Plain-text document sources:
- - -

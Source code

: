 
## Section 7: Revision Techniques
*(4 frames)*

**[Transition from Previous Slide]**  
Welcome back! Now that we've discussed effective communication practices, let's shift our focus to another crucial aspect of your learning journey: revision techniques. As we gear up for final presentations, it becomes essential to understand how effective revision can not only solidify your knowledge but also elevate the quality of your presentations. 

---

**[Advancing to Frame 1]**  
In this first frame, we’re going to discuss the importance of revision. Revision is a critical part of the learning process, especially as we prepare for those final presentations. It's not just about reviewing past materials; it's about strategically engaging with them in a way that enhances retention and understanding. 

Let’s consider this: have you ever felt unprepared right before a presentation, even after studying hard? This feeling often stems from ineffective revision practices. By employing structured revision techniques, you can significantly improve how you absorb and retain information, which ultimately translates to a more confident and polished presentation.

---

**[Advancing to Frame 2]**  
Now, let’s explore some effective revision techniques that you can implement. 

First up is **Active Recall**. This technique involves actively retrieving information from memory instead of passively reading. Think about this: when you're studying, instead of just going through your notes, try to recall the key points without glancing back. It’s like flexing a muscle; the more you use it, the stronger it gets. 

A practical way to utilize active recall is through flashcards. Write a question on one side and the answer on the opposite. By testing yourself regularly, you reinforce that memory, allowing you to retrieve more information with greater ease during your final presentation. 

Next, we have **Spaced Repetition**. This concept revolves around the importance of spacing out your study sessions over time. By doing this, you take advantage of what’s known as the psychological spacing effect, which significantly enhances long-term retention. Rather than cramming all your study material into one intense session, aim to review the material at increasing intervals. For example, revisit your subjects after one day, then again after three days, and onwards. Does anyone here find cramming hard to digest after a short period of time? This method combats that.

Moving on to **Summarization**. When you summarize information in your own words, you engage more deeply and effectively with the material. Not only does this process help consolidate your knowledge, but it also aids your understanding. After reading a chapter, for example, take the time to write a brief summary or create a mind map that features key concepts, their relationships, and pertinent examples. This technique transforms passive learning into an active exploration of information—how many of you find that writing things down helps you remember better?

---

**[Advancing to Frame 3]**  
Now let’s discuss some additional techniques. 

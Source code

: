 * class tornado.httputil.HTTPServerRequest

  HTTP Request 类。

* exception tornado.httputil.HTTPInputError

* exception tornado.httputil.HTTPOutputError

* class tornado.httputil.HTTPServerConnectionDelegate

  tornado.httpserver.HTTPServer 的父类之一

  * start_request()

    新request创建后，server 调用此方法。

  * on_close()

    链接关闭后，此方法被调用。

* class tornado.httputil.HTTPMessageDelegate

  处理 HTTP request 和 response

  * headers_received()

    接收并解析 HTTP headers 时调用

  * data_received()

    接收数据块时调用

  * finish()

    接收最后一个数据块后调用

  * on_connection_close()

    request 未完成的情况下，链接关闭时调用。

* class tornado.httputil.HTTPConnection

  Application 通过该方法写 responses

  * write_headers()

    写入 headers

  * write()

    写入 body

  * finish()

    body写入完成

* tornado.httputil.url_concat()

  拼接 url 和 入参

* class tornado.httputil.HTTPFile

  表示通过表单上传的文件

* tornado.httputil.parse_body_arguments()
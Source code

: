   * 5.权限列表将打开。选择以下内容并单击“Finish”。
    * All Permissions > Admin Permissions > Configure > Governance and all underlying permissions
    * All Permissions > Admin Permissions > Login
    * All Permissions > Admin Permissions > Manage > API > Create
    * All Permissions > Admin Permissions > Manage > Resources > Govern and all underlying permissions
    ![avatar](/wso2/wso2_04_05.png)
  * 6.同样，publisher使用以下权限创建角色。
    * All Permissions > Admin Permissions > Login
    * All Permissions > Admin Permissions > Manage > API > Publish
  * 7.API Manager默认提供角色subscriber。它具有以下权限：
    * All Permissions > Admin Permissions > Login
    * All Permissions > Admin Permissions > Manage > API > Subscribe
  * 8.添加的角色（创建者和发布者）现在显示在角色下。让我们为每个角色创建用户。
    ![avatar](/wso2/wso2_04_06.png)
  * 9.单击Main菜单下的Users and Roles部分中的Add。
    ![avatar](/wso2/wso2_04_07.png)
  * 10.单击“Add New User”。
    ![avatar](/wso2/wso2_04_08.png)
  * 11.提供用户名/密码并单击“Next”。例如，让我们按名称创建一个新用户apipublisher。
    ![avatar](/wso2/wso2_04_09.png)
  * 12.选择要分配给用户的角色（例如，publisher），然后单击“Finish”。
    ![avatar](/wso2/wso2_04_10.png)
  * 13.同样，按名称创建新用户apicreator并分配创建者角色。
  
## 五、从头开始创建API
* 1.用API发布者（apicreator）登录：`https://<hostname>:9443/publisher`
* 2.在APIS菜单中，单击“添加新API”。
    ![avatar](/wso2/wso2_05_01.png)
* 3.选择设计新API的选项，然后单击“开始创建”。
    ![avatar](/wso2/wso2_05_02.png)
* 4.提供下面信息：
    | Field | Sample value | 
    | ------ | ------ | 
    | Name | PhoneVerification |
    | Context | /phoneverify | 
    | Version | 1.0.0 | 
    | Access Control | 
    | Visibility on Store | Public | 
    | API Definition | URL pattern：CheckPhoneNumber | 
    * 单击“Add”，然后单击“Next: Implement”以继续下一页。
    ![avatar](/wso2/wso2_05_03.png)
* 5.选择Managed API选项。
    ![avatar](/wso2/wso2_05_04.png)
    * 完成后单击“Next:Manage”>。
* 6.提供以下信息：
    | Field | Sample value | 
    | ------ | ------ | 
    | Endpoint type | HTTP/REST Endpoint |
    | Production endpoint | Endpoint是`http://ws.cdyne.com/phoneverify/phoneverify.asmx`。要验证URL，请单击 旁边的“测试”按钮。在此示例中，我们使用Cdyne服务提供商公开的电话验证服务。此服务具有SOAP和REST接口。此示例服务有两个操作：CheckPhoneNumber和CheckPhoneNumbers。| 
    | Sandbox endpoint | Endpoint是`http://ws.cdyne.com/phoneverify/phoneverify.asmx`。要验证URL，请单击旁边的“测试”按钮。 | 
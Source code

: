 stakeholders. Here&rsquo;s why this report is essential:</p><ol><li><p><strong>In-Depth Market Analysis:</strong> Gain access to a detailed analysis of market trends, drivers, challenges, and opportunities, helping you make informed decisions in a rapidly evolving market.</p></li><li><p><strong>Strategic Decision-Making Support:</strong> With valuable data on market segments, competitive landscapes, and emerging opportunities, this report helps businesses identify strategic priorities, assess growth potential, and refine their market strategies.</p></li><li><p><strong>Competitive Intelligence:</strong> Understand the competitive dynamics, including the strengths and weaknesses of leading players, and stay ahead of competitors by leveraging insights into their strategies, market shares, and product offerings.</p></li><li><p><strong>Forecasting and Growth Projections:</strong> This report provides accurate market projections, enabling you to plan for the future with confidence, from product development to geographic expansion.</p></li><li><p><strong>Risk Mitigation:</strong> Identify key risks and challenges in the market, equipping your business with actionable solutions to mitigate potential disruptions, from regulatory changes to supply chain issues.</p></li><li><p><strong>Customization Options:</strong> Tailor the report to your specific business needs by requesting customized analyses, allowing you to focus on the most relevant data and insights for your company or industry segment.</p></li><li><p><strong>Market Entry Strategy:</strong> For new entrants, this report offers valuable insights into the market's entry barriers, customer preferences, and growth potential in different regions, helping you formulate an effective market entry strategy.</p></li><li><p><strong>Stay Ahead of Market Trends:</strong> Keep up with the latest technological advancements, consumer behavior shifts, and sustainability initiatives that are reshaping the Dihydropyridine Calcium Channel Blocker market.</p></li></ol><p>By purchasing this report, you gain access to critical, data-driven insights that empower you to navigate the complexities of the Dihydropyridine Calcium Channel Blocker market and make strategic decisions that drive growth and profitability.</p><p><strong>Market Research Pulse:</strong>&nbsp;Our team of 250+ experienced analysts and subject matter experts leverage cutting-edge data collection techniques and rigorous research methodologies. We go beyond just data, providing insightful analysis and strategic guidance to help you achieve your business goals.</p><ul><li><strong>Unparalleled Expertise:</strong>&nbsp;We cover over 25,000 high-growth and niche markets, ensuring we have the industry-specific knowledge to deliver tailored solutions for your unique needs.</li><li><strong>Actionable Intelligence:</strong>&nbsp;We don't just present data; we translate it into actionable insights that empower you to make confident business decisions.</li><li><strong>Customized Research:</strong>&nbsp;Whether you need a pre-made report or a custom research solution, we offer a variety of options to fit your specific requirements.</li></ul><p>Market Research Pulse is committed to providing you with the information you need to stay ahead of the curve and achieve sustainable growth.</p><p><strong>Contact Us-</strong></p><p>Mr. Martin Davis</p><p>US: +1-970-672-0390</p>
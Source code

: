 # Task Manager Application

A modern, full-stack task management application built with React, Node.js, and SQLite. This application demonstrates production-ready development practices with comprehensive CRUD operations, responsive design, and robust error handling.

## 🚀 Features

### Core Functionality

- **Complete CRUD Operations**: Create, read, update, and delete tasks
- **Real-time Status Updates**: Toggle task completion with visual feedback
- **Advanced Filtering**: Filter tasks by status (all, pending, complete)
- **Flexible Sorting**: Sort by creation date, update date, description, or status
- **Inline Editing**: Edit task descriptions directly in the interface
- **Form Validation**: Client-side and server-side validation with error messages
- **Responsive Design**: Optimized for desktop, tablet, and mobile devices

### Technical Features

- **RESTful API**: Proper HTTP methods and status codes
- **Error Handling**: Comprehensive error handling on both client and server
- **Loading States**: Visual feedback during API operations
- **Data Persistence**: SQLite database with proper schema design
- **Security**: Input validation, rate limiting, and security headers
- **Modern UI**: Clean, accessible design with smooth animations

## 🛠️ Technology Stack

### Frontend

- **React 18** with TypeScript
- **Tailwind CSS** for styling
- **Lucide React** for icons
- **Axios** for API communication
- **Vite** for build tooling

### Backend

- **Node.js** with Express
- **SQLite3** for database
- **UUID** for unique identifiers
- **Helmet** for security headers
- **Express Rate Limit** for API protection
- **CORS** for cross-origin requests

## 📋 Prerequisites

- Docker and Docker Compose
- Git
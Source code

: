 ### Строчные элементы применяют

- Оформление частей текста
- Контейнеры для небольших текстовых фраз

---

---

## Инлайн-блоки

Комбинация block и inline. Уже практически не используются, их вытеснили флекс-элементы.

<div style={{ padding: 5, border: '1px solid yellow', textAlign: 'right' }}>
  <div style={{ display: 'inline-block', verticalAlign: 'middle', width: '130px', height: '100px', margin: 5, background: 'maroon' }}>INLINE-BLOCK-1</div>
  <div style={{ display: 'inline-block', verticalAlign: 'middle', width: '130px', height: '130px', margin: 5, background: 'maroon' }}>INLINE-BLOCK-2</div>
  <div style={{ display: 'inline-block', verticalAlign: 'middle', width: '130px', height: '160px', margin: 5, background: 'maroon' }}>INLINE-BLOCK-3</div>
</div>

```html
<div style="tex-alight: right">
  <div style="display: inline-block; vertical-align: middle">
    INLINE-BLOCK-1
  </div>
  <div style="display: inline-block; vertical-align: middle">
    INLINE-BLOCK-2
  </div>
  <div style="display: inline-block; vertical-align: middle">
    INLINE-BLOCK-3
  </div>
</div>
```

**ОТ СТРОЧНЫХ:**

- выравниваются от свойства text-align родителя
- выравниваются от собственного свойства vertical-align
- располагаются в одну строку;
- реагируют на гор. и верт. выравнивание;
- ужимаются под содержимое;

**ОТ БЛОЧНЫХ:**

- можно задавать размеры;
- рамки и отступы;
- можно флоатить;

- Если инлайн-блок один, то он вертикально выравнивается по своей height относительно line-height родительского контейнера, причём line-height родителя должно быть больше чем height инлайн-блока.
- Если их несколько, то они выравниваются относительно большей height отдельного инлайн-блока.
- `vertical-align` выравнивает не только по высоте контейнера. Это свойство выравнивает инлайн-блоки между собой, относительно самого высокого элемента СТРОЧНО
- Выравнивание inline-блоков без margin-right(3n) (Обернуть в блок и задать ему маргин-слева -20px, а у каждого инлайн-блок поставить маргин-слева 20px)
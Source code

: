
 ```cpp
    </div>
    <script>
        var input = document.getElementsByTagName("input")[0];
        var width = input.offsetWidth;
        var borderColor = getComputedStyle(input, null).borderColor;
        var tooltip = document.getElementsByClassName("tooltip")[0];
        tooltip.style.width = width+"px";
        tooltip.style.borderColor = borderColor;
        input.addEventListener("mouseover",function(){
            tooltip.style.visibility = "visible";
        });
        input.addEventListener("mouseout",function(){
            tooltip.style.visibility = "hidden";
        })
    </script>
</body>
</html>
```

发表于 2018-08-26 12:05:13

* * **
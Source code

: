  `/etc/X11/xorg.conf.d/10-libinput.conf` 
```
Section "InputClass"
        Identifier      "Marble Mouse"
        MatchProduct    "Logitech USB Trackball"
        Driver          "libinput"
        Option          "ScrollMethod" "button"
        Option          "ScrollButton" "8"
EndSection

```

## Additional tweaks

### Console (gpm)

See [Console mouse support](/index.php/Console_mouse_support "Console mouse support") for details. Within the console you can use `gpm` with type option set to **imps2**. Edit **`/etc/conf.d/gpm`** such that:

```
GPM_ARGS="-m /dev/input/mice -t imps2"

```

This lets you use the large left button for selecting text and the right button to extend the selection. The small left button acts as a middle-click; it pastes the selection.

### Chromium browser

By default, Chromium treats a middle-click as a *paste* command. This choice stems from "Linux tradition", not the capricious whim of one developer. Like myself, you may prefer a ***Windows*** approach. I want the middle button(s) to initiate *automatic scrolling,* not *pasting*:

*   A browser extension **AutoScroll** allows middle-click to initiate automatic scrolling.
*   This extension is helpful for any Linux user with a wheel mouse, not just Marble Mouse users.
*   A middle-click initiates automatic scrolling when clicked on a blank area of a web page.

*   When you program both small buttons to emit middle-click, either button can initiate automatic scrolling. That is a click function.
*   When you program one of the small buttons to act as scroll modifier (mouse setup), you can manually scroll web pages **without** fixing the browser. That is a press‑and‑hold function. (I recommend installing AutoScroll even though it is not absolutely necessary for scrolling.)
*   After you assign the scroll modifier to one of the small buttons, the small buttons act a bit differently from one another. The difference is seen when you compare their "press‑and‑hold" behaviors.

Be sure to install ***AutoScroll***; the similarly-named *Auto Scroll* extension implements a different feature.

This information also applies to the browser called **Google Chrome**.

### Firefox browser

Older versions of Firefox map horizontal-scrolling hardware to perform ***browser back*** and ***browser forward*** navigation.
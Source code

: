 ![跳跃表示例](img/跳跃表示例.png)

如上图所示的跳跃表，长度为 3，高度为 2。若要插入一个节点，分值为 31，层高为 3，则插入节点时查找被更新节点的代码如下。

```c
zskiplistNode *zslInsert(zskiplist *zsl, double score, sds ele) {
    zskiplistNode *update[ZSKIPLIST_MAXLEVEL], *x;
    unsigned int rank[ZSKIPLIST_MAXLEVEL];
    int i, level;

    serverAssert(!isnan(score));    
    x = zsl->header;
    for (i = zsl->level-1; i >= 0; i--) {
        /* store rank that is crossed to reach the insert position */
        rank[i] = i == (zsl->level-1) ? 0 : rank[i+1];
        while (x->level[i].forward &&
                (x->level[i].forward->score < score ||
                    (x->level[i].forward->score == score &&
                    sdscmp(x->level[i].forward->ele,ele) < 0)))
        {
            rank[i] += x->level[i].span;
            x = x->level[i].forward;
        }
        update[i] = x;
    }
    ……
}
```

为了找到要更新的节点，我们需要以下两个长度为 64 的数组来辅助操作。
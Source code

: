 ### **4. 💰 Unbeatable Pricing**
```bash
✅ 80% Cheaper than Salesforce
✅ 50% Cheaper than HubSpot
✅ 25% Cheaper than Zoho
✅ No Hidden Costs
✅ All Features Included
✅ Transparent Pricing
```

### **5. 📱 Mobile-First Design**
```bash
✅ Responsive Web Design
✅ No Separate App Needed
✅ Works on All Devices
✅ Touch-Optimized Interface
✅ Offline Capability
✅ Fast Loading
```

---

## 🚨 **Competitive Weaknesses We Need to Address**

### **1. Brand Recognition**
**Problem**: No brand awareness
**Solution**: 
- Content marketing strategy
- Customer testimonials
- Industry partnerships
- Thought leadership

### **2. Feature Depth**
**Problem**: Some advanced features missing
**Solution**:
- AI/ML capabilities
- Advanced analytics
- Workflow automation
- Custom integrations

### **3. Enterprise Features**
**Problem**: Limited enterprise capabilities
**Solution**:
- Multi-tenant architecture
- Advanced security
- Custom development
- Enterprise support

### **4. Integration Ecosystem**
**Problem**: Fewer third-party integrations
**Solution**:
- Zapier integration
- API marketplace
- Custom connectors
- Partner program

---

- - -

Return only the exact lines from the opening of the records through the line that contains "to Frame 1]**", both included.

*Written answer*:
Source code

: 
## Section 7: Revision Techniques
*(4 frames)*

**[Transition from Previous Slide]**  
Welcome back! Now that we've discussed effective communication practices, let's shift our focus to another crucial aspect of your learning journey: revision techniques. As we gear up for final presentations, it becomes essential to understand how effective revision can not only solidify your knowledge but also elevate the quality of your presentations. 

---

**[Advancing to Frame 1]**  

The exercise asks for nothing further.